Pascal Villeneuve, ex-directeur de la construction de PJCCI
« Le niveau de stress était vraiment très élevé », se rappelle aussi la directrice de l’inspection à l’époque, Mariana Salas. « On avait établi un plan très minutieux pour suivre les contraintes dans le béton et l’ouverture de la fissure. Mais c’était très nouveau, ce type de monitorage, donc on apprenait sur le tas. »
Même après l’installation, « on pouvait s’attendre à ce qu’il y ait d’autres dommages ». « C’était constant. Il y a eu beaucoup de réparations sur la structure pour qu’elle survive jusqu’à l’ouverture du nouveau pont », souligne Mme Salas, qui cite notamment les « arbalètes », ces béquilles qui ont soutenu le pont pendant des années après l’installation de la super-poutre.
Un changement structurel
Dix ans plus tard, le constat est clair : « L’industrie a tiré beaucoup de leçons de tout ça », dit l’ex-directeur de l’ingénierie de la SPJCC, Juan Echagüe.
« Pour moi, c’est surtout la collaboration qui s’est faite dans l’urgence qui a été impressionnante. Tout le monde était du côté solutions, tout le monde s’entraidait. C’est quelque chose qui m’a marqué, qui a été beau à voir », note-t-il à cet égard.

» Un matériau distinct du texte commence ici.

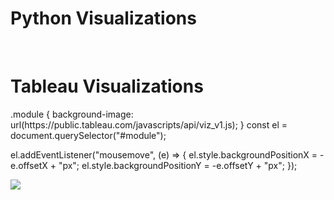 
<h1 class="section-front-header-module__title">Python Visualizations</h1>


<br />
<h1 class="section-front-header-module__title">Tableau Visualizations</h1>  
  <body>
    .module {
  background-image: url(https://public.tableau.com/javascripts/api/viz_v1.js);
}
  const el = document.querySelector("#module");

el.addEventListener("mousemove", (e) => {
  el.style.backgroundPositionX = -e.offsetX + "px";
  el.style.backgroundPositionY = -e.offsetY + "px";
});
  <div class="module" id="module">
  <div class='tableauPlaceholder' id='viz1552855890012' style='position: static' scrolling="yes"><noscript><a href='#'><img alt=' ' src='https:&#47;&#47;public.tableau.com&#47;static&#47;images&#47;Fu&#47;FuturesTrend&#47;YieldSearch&#47;1_rss.png' style='border: none' /></a></noscript><object class='tableauViz'  style='display:none;'><param name='host_url' value='https%3A%2F%2Fpublic.tableau.com%2F' /> <param name='embed_code_version' value='3' /> <param name='site_root' value='' /><param name='name' value='FuturesTrend&#47;YieldSearch' /><param name='tabs' value='no' /><param name='toolbar' value='yes' /><param name='static_image' value='https:&#47;&#47;public.tableau.com&#47;static&#47;images&#47;Fu&#47;FuturesTrend&#47;YieldSearch&#47;1.png' /> <param name='animate_transition' value='yes' /><param name='display_static_image' value='yes' /><param name='display_spinner' value='yes' /><param name='display_overlay' value='yes' /><param name='display_count' value='yes' /><param name='filter' value='publish=yes' /></object></div><script type='text/javascript'>var divElement = document.getElementById('viz1552855890012');var vizElement = divElement.getElementsByTagName('object')[0];vizElement.style.width='100%';vizElement.style.height='991px';var scriptElement = document.createElement('script');scriptElement.src = 'https://public.tableau.com/javascripts/api/viz_v1.js';                    vizElement.parentNode.insertBefore(scriptElement, vizElement);</script>
  </div>
</body>
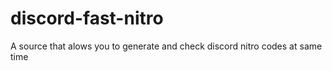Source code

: # discord-fast-nitro
A source that alows you to generate and check discord nitro codes at same time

Comme ses collègues, il affirme que la réussite de l’opération a aussi grandement contribué à redorer le blason de la profession d’ingénieur, au moment où le Québec était secoué par plusieurs scandales de corruption qui ont mené à la commission Charbonneau. « C’était une époque où, en plus, le pont Champlain et l’échangeur Turcot étaient en fin de vie utile. La réputation des ingénieurs et l’industrie étaient attaquées de toutes parts. Pour nous, réussir ça, ça a été un sacré boost de fierté », dit M. Echagüe.
Pascal Villeneuve est du même avis. « Ça a été une sorte de wake-up call, de bougie d’allumage pour la construction du nouveau pont, mais aussi pour le maintien des ponts en place. L’année d’après, PJCCI a obtenu des budgets importants sur plusieurs années. Les budgets avant, c’était toujours annuel. Et en 2013, c’est l’une des premières fois où on a eu un budget sur deux ans », explique-t-il.
En 2014, le groupe a finalement obtenu pour la première fois un budget sur cinq ans, jusqu’en 2019. « Ça nous a vraiment permis d’orchestrer beaucoup mieux l’ensemble des travaux d’entretien des ponts. […] Aujourd’hui, je pense qu’on est plus conscients de l’état des infrastructures. On est vraiment passés d’un mode réactif à un mode planification », conclut M. Villeneuve.
L’installation de la « super-poutre »
12 novembre 2013 : Alors que l’état du pont Champlain suscite l’inquiétude depuis des années, une fissure est repérée dans une poutre de rive.
22 novembre 2013 : Après avoir fermé deux voies et constaté l’état de la fissure, PJCCI annonce le transport d’une attelle d’acier, la « super-poutre », pour éviter une rupture majeure.
30 novembre 2013 : La super-poutre est enfin installée, un samedi. L’opération d’envergure aura pris cinq jours au total.